Q: What's the point of this package? How is it any different from those vlucas/phpdotenv and josegonzalez/php-dotenv well-known packages?

A: Those great packages are NOT for production. They were always meant to be used during local development only. The main reasons are:

  1. Not fast enough
  2. Not secure enough

Many people are actually misuse those packages and use them to configure apps in production too.

In contrast this package IS for production. It uses plain old php array for .env content and doesn't touch $_ENV or $_SERVER by default. As a result it's fast and secure but has less features.

Installation

  1. composer require arrilot/dotenv-php

  2. Create .env.php file to store configuration settings that are environment specific or sensitive.

Example:

<?php

return [
    'DB_USER' => 'root',
    'DB_PASSWORD' => 'secret',
];

This file should NEVER be added to version control.

  1. Create .env.example.php file and add it to version control. This file should serve as an example for developers how .env.php file should look like.

  2. Load .env.php file

use Arrilot\DotEnv\DotEnv;
DotEnv::load('/path/to/.env.php'); 

Usage

Getting data

The most used case is to get dotenv variable.

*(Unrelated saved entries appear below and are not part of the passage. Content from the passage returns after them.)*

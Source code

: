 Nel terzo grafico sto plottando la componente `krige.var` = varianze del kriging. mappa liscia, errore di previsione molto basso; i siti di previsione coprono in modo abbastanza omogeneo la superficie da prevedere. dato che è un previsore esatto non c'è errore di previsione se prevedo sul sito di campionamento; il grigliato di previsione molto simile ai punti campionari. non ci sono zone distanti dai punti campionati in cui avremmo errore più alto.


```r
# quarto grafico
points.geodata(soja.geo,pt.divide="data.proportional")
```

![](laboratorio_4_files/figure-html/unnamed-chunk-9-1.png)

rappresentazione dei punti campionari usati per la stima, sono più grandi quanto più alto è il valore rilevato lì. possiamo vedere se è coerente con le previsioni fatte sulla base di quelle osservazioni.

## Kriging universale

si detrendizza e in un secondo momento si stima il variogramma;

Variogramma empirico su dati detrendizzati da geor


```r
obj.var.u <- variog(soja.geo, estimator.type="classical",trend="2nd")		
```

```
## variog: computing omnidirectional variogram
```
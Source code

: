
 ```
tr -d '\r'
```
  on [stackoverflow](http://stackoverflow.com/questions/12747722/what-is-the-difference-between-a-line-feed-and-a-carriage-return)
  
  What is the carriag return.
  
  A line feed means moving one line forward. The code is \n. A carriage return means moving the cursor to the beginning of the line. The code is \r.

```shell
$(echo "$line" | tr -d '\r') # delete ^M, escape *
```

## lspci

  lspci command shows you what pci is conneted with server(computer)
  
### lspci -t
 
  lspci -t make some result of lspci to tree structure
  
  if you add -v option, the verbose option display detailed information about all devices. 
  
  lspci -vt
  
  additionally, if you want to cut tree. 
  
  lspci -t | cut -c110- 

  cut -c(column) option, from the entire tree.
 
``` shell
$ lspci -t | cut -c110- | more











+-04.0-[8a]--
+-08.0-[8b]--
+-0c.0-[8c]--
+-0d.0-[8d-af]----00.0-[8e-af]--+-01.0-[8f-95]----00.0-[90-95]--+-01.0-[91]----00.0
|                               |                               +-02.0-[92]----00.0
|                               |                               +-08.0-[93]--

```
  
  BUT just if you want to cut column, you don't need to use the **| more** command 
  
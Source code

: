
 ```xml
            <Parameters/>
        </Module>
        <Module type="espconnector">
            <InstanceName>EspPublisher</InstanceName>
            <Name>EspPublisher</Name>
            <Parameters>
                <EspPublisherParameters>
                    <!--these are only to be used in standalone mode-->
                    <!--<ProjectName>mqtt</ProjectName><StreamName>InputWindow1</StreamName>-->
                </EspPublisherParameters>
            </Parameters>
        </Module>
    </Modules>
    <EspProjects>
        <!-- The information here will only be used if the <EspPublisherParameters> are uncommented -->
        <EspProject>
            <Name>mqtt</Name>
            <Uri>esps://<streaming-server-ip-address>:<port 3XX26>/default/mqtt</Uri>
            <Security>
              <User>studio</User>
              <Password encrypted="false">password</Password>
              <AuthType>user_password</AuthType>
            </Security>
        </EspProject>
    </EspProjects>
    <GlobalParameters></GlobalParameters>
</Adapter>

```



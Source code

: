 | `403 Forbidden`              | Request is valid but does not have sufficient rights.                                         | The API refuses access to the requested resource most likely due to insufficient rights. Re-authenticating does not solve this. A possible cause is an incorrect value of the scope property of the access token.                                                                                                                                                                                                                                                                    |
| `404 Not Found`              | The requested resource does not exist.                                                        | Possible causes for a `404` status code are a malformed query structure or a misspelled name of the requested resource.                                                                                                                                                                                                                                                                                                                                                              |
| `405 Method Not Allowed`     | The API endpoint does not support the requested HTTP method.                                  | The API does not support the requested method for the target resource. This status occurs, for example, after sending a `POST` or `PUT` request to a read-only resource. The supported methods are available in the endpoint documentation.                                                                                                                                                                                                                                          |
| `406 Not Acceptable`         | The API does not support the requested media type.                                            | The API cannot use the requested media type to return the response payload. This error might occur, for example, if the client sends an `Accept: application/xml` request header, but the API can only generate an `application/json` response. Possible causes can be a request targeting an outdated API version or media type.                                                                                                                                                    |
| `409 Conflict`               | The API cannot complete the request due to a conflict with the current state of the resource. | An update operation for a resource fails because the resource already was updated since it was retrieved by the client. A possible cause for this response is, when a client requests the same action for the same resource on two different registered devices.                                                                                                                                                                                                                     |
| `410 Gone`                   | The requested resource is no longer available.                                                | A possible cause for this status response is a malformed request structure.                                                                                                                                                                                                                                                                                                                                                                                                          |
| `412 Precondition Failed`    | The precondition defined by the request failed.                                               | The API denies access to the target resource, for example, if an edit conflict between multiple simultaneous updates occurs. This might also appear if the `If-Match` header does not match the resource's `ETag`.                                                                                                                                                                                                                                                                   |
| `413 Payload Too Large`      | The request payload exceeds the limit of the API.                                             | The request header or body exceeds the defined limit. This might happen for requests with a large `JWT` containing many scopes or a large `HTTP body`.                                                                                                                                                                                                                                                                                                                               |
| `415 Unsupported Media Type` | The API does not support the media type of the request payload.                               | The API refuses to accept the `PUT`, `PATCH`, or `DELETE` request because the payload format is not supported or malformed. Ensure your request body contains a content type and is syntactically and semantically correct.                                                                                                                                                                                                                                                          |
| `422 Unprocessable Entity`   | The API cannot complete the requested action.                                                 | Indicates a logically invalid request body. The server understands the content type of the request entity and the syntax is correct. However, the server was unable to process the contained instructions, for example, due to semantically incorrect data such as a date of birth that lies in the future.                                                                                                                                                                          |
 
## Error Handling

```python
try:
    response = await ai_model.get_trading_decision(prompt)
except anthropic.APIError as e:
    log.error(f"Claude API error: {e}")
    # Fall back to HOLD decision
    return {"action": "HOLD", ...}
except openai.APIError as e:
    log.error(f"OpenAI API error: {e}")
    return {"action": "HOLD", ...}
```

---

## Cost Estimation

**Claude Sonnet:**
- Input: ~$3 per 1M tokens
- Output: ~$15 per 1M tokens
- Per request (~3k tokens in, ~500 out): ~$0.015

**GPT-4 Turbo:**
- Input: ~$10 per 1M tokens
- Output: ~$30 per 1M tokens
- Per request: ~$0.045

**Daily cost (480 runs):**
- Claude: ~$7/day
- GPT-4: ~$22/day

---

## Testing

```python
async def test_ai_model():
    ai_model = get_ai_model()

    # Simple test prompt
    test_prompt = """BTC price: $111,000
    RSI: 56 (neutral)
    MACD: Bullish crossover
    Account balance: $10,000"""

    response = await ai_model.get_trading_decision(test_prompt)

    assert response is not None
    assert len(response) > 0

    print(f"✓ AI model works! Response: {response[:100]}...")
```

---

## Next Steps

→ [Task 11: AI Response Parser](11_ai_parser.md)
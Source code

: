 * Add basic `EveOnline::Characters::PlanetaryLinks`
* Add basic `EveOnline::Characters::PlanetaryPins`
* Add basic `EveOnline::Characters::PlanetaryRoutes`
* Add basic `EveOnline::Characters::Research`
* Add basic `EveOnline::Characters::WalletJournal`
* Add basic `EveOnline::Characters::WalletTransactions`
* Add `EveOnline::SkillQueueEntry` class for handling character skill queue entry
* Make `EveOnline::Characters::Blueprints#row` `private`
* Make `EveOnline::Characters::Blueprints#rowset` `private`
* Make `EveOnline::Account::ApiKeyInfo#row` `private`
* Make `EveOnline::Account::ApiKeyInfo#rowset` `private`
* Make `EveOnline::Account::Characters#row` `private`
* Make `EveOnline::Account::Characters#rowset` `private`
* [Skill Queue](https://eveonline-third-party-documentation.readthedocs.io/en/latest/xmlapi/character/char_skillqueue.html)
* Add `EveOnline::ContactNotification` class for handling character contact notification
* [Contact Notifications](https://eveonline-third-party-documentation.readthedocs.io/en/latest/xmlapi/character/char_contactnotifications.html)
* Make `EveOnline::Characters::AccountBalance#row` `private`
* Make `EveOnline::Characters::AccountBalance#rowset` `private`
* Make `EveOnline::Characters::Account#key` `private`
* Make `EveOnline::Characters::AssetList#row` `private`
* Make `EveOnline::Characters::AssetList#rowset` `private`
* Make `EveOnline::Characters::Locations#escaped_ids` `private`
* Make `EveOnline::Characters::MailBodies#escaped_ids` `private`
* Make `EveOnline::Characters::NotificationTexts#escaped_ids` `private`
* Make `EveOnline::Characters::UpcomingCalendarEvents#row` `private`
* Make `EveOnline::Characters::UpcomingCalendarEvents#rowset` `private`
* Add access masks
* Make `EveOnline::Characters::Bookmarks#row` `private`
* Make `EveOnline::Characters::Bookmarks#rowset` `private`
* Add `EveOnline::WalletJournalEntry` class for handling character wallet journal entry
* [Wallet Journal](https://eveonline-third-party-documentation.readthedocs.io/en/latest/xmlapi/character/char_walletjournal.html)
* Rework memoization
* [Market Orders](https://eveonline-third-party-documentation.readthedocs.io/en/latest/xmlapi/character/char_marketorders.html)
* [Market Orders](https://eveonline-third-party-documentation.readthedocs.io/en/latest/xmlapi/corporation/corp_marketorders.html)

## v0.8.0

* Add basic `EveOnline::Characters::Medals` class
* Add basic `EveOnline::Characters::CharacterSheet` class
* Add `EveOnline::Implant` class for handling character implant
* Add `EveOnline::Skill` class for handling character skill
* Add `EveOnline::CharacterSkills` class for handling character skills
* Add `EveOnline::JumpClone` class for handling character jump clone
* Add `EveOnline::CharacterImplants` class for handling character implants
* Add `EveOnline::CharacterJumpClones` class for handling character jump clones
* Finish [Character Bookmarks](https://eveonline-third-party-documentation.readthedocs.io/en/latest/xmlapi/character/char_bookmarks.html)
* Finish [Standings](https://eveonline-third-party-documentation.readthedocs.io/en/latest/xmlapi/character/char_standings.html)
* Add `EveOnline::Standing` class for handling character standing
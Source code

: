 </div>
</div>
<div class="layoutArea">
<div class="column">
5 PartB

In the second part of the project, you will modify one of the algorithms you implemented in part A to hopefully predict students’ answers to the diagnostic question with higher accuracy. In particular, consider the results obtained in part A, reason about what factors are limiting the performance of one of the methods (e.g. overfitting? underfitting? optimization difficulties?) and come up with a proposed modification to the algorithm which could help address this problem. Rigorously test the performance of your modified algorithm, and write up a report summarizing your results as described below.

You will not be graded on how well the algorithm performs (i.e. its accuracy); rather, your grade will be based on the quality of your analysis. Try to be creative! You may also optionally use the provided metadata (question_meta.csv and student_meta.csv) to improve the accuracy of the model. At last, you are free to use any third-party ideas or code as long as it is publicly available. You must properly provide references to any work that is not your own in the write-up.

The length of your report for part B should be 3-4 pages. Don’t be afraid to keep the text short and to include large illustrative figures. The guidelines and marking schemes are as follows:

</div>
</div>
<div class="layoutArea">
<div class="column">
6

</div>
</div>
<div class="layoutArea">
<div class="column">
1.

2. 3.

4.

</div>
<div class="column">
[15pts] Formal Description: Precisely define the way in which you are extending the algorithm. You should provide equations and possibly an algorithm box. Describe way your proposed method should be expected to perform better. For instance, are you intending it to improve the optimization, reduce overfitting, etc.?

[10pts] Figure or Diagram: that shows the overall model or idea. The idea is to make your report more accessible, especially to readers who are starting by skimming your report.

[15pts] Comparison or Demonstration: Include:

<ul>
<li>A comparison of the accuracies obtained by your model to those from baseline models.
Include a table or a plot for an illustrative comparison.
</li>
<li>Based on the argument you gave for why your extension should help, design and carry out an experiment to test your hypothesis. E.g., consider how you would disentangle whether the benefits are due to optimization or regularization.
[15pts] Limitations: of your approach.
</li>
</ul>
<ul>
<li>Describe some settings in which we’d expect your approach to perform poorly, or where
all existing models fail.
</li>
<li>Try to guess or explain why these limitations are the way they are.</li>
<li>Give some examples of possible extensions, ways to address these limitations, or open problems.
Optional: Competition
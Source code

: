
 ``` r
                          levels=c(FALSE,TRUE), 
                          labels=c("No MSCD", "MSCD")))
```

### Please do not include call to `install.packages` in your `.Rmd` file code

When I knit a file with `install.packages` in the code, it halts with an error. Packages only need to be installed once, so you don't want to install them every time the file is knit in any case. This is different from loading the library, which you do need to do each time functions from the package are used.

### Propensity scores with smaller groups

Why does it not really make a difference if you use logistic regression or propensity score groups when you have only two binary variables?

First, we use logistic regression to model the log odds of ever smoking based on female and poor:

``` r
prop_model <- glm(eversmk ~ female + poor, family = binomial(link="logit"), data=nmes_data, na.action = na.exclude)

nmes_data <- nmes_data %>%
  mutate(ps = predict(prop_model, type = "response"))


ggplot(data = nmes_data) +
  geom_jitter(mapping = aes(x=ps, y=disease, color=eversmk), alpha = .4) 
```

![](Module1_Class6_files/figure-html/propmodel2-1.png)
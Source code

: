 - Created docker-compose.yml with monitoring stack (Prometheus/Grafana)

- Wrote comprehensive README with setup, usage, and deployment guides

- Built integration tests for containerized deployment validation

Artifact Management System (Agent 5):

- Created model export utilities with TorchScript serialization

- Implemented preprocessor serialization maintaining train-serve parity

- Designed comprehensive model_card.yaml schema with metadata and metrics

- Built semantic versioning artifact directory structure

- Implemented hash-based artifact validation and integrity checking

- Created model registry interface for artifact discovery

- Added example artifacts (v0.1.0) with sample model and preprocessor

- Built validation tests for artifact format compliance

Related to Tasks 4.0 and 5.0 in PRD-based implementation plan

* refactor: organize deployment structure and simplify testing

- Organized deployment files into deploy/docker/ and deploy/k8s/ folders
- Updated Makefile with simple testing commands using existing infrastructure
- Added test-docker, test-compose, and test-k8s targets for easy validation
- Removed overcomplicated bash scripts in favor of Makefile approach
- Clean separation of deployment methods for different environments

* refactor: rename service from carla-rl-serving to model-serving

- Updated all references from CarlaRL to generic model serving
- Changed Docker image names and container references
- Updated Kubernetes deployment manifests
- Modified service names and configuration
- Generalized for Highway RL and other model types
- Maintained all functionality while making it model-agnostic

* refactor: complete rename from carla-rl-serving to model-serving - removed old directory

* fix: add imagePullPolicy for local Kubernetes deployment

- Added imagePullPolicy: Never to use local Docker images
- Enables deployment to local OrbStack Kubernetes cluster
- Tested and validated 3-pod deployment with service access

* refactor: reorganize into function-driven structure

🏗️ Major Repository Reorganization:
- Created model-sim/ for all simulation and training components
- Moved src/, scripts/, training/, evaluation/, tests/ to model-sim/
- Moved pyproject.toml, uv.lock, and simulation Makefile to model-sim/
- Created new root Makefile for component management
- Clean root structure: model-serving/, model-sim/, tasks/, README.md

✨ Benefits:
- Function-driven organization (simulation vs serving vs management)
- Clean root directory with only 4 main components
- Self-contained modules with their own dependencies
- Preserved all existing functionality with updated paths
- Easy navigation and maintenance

$dbUser = DotEnv::get('DB_USER');

You may pass a second parameter, which is gonna be used as default if variable is not set.

$dbUser = DotEnv::get('DB_USER', 'admin');

Note This is the method you are going to use most of the time. It makes sense to add a global helper for it to avoid importing the class name and e.t.c.

function env($key, $default = null)
{
    return \Arrilot\DotEnv\DotEnv::get($key, $default);
}
...
$dbUser = env('DB_USER', 'admin');

You can also get all dotenv variables at once:

$variables = DotEnv::all();

Setting data

You can set or override specific variable like that:

DotEnv::set('DB_USER', 'admin');
DotEnv::set('DB_PASSWORD', 'secret');
// or
DotEnv::set([
    'DB_USER'     => 'root',
    'DB_PASSWORD' => 'secret',
]);

You can reload all variables entirely from file or array

DotEnv::load('/path/to/new/.env.php');
//or
DotEnv::load([
    'DB_USER'     => 'root',
    'DB_PASSWORD' => 'secret',
]);

Other methods

There is way to ensure that a specific dotenv variable exists. Example:

DotEnv::setRequired(['DB_USER', 'DB_PASSWORD']);

If the variable is not loaded an Arrilot\DotEnv\Exceptions\MissingVariableException will be thrown.

There are also convenient methods to copy all variables to putenv(), $_ENV or $_SERVER if you DO need it, but in most cases you don't

DotEnv::copyVarsToPutenv($prefix = 'PHP_'); // putenv()
DotEnv::copyVarsToEnv(); // $_ENV
DotEnv::copyVarsToServer() // $_SERVER

Testing

Q: Why are there so many static calls? How am I supposed to mock them in tests?

A: You shouldn't mock DotEnv class. Just override what you need using set or load methods. Note that load method understands arrays too.